In prior art SRAM applications, the SRAM data is typically clocked through a series of pipeline stages. In these applications, the speed of the system is established by the slowest element response time, which establishes the clocking rate for the memory system. Further, these prior art data SRAM applications typically rely on error-free data accuracy, since the data being handled may be CPU instructions or data whose accuracy must be fully preserved when reading and writing, and having very low introduced error rates is not only essential, but the subject of many error detection and correction methods to ensure very high data accuracy.
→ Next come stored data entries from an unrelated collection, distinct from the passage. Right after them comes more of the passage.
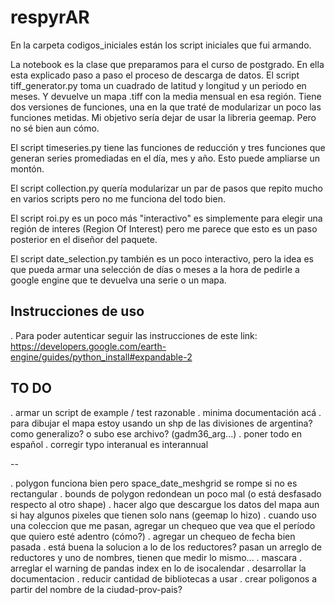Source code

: # respyrAR

En la carpeta codigos_iniciales están los script iniciales que fui armando.

La notebook es la clase que preparamos para el curso de postgrado. En ella esta explicado paso a paso el proceso de descarga de datos.
El script tiff_generator.py toma un cuadrado de latitud y longitud y un periodo en meses. Y devuelve un mapa .tiff con la media mensual en esa región. Tiene dos versiones de funciones, una en la que traté de modularizar un poco las funciones metidas. Mi objetivo sería dejar de usar la libreria geemap. Pero no sé bien aun cómo.

El script timeseries.py tiene las funciones de reducción y tres funciones que generan series promediadas en el día, mes y año. Esto puede ampliarse un montón.

El script collection.py quería modularizar un par de pasos que repito mucho en varios scripts pero no me funciona del todo bien.

El script roi.py es un poco más "interactivo" es simplemente para elegir una región de interes (Region Of Interest) pero me parece que esto es un paso posterior en el diseñor del paquete.

El script date_selection.py también es un poco interactivo, pero la idea es que pueda armar una selección de días o meses a la hora de pedirle a google engine que te devuelva una serie o un mapa.

## Instrucciones de uso
. Para poder autenticar seguir las instrucciones de este link: https://developers.google.com/earth-engine/guides/python_install#expandable-2


## TO DO
. armar un script de example / test razonable
. minima documentación acá
. para dibujar el mapa estoy usando un shp de las divisiones de argentina? como generalizo? o subo ese archivo? (gadm36_arg...) 
. poner todo en español
. corregir typo interanual es interannual

--

. polygon funciona bien pero space_date_meshgrid se rompe si no es rectangular
. bounds de polygon redondean un poco mal (o está desfasado respecto al otro shape)
. hacer algo que descargue los datos del mapa aun si hay algunos pixeles que tienen solo nans (geemap lo hizo)
. cuando uso una coleccion que me pasan, agregar un chequeo que vea que el período que quiero esté adentro (cómo?)
. agregar un chequeo de fecha bien pasada
. está buena la solucion a lo de los reductores? pasan un arreglo de reductores y uno de nombres, tienen que medir lo mismo...
. mascara
. arreglar el warning de pandas index en lo de isocalendar
. desarrollar la documentacion
. reducir cantidad de bibliotecas a usar
. crear poligonos a partir del nombre de la ciudad-prov-pais?


<!--  fijarse qué de esto va y articularlo
apt-get install libproj-dev proj-data proj-bin
apt-get install libgeos-dev
apt-get -qq install python-cartopy python3-cartopy

#sugerir esto?:
pip uninstall -y shapely    # cartopy and shapely aren't friends (early 2020)
pip install shapely --no-binary shapely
A new type of processing system used in artificial intelligence networks and information processing architectures is known as a Neural Network (NN), and does not have these error-free data processing constraints. In certain NN applications, the data is handled asynchronously in independent stages, and does not rely on pipeline stage processing with fixed pipeline stage processing times governed by a system clock. Additionally, in certain processing applications such as image processing, because of the vast amount of data being processed by the NN, and the inherent random noise already present in the data, these NN applications may not require a high degree of accuracy in reading data, and are insensitive to random additional errors introduced by memory data retrieval errors with a noise variance smaller than the noise variance of the data used for training or inference. In other NN applications, the data precision requirement is low, and only the high order (most significant) bits of data are important or in use, and the low order (least significant) bits of data may be corrupted or lost without loss of accuracy of the inferences formed by the NN processor. However, prior art SRAMs do not provide flexibility in accuracy, but may have higher power consumption, neither of which would be helpful in certain neural network data processing applications.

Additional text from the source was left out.